Specifically, McCarthy and the others talked about how Gaetz had gone on TV to attack multiple Republicans for being unsupportive of former President Donald Trump after Jan. 6. They particularly expressed concern over his targeting of Rep. Liz Cheney (R-Wy.), who was a member of the leadership team and had already been facing threats.
Others on the call also noted that Brooks had spoken at the rally before the insurrection, where he made incendiary remarks that many have viewed as direct calls to violence. McCarthy said the public comments from his members “have to stop,” adding he would call Gaetz and have others do the same to tell him that this “is serious shit” and “to cut this out.”
Rep. Steve Scalise (R-La.), the second-ranking House Republican, asserted at one point that Gaetz’s actions were “potentially illegal.”
“Well, he’s putting people in jeopardy, and he doesn’t need to be doing this,” McCarthy responded. “We saw what people would do in the Capitol, you know, and these people came prepared with rope, with everything else.”
Republicans on the call also mentioned incendiary remarks from other members, including Reps. Louie Gohmert (R-Tx.), Barry Moore (R-Al.), and Lauren Boebert (R-Co.). Cheney pointed to Boebert as a security risk, noting she had tweeted out incredibly sensitive information about the movements of top leaders like House Speaker Nancy Pelosi (D-Ca.) during the attack on the Capitol.
“Our members have got to start paying attention to what they say, too, and you can’t put up with that shit,” McCarthy added later. “Can’t they take their Twitter accounts away, too?”
McCarthy in Hot Water
The newly published recordings also come just days after The Times reported that McCarthy had told members on a call after the insurrection that he would urge Trump to resign.
McCarthy initially called the reporting “totally false and wrong,” but shortly after his denial, The Times received permission from their source to publish audio where he can be heard saying precisely that.
McCarthy, for his part, has tried to spin the situation, claiming that his remarks were still true because he never actually followed through on the plan to call Trump.
Still, the situation prompted widespread backlash from the far-right faction of the Republican party.

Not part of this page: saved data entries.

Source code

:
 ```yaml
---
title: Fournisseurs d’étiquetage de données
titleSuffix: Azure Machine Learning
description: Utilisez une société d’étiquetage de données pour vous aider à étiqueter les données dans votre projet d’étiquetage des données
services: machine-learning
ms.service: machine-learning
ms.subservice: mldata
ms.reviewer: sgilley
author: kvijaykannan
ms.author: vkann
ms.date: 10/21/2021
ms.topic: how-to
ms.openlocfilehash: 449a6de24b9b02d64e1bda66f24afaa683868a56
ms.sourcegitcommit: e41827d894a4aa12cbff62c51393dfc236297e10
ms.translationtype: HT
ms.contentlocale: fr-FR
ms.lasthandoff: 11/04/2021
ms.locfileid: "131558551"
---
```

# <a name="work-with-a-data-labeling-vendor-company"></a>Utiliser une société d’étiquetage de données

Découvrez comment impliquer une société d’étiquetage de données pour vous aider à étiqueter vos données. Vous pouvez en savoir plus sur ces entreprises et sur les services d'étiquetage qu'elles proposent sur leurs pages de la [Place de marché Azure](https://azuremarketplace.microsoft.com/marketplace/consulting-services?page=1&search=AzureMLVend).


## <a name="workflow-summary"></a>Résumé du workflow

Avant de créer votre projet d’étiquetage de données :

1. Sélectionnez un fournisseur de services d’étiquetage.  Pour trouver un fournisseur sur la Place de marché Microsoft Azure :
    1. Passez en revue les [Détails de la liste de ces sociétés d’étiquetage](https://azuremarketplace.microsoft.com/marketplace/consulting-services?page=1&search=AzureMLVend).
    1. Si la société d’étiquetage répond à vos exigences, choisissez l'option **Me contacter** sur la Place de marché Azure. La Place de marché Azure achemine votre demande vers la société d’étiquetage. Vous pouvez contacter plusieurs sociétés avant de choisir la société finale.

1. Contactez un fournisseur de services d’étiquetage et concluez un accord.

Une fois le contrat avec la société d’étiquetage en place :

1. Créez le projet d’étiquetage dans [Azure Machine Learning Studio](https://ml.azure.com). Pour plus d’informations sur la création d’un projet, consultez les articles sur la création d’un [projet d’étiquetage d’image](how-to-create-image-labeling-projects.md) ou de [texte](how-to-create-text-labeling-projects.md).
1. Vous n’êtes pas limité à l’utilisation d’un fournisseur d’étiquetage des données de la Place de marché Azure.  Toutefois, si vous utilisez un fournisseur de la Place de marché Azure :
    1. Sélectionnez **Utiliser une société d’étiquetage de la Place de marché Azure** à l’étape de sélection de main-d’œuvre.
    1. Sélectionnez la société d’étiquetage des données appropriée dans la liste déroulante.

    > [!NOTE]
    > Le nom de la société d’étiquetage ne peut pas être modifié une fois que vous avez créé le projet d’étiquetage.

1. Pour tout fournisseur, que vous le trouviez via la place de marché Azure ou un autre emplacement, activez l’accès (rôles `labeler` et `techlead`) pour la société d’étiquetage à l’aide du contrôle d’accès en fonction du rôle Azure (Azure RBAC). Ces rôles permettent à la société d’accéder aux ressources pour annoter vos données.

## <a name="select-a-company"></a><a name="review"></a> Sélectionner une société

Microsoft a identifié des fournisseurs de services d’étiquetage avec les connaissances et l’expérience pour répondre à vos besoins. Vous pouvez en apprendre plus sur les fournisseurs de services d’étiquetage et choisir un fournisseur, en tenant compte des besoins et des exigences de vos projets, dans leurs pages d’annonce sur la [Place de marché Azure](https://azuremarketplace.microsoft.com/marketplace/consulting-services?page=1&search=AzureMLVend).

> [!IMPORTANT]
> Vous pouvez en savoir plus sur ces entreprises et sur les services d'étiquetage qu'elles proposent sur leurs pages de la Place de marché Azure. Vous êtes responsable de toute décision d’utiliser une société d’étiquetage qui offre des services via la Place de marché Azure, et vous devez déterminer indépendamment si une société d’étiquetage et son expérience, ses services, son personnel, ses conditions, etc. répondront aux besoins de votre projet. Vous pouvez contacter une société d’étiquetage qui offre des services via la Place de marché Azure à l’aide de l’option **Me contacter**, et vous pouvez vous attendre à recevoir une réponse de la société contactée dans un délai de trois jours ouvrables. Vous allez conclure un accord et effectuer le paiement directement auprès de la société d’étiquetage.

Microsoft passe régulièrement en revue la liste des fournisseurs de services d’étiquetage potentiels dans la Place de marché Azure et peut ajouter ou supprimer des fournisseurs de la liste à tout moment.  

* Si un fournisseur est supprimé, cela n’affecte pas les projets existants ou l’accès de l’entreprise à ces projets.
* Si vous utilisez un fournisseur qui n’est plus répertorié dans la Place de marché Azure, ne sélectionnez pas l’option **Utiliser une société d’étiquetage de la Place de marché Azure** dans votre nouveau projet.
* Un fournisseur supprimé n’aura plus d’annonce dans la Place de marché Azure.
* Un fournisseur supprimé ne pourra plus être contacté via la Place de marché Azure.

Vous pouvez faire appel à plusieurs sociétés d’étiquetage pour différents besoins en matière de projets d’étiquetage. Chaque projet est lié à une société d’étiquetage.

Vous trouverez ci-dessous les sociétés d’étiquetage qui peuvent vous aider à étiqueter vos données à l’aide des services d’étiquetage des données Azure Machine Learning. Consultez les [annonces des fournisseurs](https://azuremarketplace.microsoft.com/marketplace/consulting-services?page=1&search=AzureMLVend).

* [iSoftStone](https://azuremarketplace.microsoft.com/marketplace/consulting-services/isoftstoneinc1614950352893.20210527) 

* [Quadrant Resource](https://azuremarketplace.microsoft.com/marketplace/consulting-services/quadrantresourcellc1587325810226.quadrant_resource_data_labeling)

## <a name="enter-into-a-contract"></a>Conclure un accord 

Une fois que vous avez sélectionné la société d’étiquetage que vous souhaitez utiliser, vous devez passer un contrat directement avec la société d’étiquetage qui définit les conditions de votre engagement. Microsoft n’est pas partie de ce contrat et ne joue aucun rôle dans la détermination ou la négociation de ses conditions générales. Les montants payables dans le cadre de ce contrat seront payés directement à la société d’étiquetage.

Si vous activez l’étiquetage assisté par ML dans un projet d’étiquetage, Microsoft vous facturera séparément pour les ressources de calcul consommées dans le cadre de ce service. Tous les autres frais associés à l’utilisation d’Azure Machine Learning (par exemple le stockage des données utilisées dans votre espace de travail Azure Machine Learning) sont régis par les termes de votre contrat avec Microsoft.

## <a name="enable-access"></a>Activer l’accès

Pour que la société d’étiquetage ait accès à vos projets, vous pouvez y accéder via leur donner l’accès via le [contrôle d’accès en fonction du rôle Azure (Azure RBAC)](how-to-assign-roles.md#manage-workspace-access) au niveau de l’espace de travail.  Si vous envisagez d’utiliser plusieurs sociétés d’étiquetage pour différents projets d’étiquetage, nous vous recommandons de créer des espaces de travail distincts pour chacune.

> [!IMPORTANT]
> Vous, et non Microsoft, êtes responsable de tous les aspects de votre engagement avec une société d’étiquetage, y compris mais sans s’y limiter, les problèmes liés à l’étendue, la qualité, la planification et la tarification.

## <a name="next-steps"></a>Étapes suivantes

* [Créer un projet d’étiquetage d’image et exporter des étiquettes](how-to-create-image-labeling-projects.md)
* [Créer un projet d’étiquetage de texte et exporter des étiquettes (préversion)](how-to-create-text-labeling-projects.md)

Multiple people expressed hesitancy about their support for McCarthy as Speaker of the House if Republicans take control of the chamber in the midterm elections. Some said they could not trust him.
Speaking on his show Tuesday, Foxs News host Tucker Carlson called McCarthy “a puppet of the Democratic Party.”
Gaetz also responded with ire, tweeting out a statement in which he referred to the call as “sniveling” and said of McCarthy and Scalise: “This is the behavior of weak men, not leaders.”
Other members mentioned in the call, however, appeared to brush it off. In a statement to Axios, Moore claimed that the story was engineered by “RINOS” (Republicans in Name Only), and that “Republicans will be more united than ever after taking back the House this November.”
It currently remains unclear whether these revelations with pose any long-term threat to McCarthy, but if Trump is any indication of the far-right party line, the House leader may be in the clear.
After The Times published the audio of McCarthy saying Trump should resign, the former president told The Wall Street Journal that the relationship between the two men was untroubled.
“I think it’s all a big compliment, frankly,” he added. “They realized they were wrong and supported me.”